## WORK TO COMPLETE
Without adding or dropping anything, copy the entries below.

## THE INPUT
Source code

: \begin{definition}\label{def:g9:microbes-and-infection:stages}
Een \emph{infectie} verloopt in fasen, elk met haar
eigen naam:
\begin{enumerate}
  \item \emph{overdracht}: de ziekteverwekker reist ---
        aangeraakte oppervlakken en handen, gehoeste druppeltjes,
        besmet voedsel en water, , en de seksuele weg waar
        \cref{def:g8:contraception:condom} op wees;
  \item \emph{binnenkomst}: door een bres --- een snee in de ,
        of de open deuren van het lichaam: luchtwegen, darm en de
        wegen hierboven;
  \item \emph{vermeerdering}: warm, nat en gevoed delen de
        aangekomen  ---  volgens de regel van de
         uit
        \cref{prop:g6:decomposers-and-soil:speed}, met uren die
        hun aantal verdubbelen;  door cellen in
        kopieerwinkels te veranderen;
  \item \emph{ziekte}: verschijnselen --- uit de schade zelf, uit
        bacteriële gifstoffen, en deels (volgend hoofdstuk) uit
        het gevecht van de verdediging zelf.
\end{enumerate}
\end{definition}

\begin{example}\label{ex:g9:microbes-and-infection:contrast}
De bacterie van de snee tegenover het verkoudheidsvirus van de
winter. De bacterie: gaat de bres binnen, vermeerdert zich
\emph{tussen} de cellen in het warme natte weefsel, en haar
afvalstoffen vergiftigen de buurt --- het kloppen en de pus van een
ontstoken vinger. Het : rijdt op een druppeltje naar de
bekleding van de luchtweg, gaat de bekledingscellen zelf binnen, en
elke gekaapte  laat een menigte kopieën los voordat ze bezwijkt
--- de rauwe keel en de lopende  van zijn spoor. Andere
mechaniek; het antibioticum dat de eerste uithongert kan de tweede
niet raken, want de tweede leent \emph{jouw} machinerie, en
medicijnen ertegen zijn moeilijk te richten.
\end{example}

## WRITTEN ANSWER
Source code

: \begin{definition}\label{def:g9:microbes-and-infection:stages}
Een \emph{infectie} verloopt in fasen, elk met haar
eigen naam:
\begin{enumerate}
  \item \emph{overdracht}: de ziekteverwekker reist ---
        aangeraakte oppervlakken en handen, gehoeste druppeltjes,
        besmet voedsel en water, , en de seksuele weg waar
        \cref{def:g8:contraception:condom} op wees;
  \item \emph{binnenkomst}: door een bres --- een snee in de ,
        of de open deuren van het lichaam: luchtwegen, darm en de
        wegen hierboven;
  \item \emph{vermeerdering}: warm, nat en gevoed delen de
        aangekomen  ---  volgens de regel van de
         uit
        \cref{prop:g6:decomposers-and-soil:speed}, met uren die
        hun aantal verdubbelen;  door cellen in
        kopieerwinkels te veranderen;
  \item \emph{ziekte}: verschijnselen --- uit de schade zelf, uit
        bacteriële gifstoffen, en deels (volgend hoofdstuk) uit
        het gevecht van de verdediging zelf.
\end{enumerate}
\end{definition}

\begin{example}\label{ex:g9:microbes-and-infection:contrast}
De bacterie van de snee tegenover het verkoudheidsvirus van de
winter. De bacterie: gaat de bres binnen, vermeerdert zich
\emph{tussen} de cellen in het warme natte weefsel, en haar
afvalstoffen vergiftigen de buurt --- het kloppen en de pus van een
ontstoken vinger. Het : rijdt op een druppeltje naar de
bekleding van de luchtweg, gaat de bekledingscellen zelf binnen, en
elke gekaapte  laat een menigte kopieën los voordat ze bezwijkt
--- de rauwe keel en de lopende  van zijn spoor. Andere
mechaniek; het antibioticum dat de eerste uithongert kan de tweede
niet raken, want de tweede leent \emph{jouw} machinerie, en
medicijnen ertegen zijn moeilijk te richten.
\end{example}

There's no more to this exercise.